Segment Open

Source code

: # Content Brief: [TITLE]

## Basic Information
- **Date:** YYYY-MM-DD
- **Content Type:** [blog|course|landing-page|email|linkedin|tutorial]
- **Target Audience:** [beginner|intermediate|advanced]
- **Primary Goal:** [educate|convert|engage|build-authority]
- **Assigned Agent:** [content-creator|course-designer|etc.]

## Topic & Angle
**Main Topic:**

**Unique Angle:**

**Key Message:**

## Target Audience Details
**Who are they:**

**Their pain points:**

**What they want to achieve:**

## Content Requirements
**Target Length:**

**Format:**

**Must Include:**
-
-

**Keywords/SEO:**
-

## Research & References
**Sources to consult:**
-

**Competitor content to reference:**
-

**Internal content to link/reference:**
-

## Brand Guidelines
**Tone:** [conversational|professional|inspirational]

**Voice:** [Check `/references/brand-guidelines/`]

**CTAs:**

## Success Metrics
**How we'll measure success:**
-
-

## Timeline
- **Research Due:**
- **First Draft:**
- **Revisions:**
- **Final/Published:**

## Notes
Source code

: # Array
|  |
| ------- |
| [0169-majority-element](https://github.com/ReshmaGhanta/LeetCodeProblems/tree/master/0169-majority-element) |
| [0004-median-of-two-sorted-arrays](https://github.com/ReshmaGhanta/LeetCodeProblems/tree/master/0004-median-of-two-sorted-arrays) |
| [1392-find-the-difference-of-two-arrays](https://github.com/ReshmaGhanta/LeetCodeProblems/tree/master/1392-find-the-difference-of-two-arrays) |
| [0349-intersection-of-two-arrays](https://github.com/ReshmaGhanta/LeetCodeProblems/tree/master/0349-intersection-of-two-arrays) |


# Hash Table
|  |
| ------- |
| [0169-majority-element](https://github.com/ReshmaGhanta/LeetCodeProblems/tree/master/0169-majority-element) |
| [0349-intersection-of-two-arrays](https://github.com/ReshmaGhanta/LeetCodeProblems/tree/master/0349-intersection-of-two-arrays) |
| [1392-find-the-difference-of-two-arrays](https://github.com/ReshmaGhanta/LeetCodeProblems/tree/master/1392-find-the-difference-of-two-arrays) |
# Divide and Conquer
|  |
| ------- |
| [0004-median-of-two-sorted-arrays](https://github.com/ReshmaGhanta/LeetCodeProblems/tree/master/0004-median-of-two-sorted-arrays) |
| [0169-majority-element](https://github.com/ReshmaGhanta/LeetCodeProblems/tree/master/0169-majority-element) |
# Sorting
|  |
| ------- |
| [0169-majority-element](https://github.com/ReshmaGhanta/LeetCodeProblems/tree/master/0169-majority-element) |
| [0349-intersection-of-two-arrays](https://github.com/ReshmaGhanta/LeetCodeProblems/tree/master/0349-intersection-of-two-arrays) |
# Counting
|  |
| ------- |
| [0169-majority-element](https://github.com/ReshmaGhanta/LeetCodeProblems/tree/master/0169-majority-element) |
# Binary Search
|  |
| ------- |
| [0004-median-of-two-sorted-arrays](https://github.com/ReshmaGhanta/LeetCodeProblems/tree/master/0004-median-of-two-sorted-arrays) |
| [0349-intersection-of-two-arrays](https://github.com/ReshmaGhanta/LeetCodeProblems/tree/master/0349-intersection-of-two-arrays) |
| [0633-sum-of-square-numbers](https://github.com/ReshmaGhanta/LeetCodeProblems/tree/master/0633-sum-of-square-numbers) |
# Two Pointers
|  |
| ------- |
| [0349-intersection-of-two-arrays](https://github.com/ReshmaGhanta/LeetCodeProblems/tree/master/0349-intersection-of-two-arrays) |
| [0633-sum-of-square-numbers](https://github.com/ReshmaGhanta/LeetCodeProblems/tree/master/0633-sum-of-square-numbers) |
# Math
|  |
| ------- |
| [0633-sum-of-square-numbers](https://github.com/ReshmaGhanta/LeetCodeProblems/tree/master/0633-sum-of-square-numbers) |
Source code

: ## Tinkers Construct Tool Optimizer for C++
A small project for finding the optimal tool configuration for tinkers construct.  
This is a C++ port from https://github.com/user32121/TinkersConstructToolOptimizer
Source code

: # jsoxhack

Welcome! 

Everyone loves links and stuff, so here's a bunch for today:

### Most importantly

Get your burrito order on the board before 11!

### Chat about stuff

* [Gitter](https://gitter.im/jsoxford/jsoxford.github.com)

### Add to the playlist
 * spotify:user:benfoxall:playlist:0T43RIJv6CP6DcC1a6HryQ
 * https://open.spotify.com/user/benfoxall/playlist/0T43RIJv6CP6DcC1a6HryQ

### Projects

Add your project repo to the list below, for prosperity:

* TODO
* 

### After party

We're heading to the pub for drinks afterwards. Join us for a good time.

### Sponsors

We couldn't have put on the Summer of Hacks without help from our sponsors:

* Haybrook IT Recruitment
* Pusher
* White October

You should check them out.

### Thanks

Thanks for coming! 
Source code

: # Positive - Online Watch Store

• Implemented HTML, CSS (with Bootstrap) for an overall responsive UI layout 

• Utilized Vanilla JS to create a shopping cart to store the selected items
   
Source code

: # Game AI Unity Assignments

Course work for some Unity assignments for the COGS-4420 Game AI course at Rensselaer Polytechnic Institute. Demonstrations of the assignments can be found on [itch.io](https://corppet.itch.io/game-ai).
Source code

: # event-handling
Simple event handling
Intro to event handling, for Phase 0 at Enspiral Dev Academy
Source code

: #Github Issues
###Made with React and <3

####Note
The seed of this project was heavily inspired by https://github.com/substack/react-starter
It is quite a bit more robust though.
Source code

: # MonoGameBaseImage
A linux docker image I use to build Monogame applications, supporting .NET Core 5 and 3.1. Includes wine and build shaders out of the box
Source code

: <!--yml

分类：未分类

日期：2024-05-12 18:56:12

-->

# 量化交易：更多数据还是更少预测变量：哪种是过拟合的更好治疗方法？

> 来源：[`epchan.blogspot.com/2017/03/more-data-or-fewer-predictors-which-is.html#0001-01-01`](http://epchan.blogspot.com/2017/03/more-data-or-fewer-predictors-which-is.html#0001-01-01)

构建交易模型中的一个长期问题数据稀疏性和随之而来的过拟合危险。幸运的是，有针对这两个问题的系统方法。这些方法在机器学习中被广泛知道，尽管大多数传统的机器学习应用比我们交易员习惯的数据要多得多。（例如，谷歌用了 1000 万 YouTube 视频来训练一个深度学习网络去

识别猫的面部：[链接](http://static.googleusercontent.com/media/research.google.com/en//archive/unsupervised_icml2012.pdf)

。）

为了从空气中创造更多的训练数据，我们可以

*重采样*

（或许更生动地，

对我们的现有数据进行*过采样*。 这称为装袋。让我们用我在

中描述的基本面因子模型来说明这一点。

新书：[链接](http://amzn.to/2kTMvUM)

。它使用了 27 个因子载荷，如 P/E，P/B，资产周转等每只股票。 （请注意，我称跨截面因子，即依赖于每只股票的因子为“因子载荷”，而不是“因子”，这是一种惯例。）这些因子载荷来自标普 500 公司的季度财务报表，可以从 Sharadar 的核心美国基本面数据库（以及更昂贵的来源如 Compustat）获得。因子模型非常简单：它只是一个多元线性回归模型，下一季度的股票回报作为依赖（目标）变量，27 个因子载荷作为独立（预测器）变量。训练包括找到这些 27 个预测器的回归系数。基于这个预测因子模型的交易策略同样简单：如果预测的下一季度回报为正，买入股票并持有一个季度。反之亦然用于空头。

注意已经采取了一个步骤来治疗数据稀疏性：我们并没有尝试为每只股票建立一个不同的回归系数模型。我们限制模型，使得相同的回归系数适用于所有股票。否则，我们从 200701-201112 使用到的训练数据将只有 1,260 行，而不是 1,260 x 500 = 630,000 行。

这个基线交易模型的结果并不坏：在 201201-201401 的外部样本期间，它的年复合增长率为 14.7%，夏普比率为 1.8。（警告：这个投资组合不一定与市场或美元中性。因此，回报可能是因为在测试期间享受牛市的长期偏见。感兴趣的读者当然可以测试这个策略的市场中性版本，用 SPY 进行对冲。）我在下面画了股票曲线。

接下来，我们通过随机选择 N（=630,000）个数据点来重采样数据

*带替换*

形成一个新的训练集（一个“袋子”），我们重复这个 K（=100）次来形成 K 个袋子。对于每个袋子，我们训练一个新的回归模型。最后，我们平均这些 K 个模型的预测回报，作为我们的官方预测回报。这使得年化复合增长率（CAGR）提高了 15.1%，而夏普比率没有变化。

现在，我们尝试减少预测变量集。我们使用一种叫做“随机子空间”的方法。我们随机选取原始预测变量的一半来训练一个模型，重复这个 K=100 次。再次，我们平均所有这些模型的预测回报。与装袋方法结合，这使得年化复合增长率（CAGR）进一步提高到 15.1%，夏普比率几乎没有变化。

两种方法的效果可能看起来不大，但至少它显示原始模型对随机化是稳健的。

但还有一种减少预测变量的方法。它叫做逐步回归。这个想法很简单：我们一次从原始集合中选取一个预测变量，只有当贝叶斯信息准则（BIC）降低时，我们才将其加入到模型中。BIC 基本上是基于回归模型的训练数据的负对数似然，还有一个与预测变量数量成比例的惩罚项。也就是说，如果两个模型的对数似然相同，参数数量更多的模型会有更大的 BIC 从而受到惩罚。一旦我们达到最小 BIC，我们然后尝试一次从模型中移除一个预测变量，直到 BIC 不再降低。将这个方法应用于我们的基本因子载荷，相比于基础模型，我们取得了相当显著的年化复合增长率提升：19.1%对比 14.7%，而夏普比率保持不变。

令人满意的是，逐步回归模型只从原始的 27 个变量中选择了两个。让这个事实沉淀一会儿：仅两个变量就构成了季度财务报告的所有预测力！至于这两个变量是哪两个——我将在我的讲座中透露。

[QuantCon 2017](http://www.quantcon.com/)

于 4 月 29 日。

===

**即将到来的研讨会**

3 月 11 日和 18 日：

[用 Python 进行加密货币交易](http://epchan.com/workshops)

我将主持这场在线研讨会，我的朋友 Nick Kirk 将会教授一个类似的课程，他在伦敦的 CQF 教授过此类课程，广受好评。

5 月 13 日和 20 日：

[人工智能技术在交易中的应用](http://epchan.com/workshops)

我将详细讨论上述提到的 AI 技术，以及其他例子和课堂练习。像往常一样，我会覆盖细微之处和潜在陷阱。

Segment Closed

- Exercise objective -
Here the output must be the lines above from the line with "A linux docker" to the line with "# 量化交易：更多数据还是更少预测变量：哪种是过拟合的更好治疗方法？", both included, duplicated word for word and nothing else.

- Answer below -
A linux docker image I use to build Monogame applications, supporting .NET Core 5 and 3.1. Includes wine and build shaders out of the box
Source code

: <!--yml

分类：未分类

日期：2024-05-12 18:56:12

-->

# 量化交易：更多数据还是更少预测变量：哪种是过拟合的更好治疗方法？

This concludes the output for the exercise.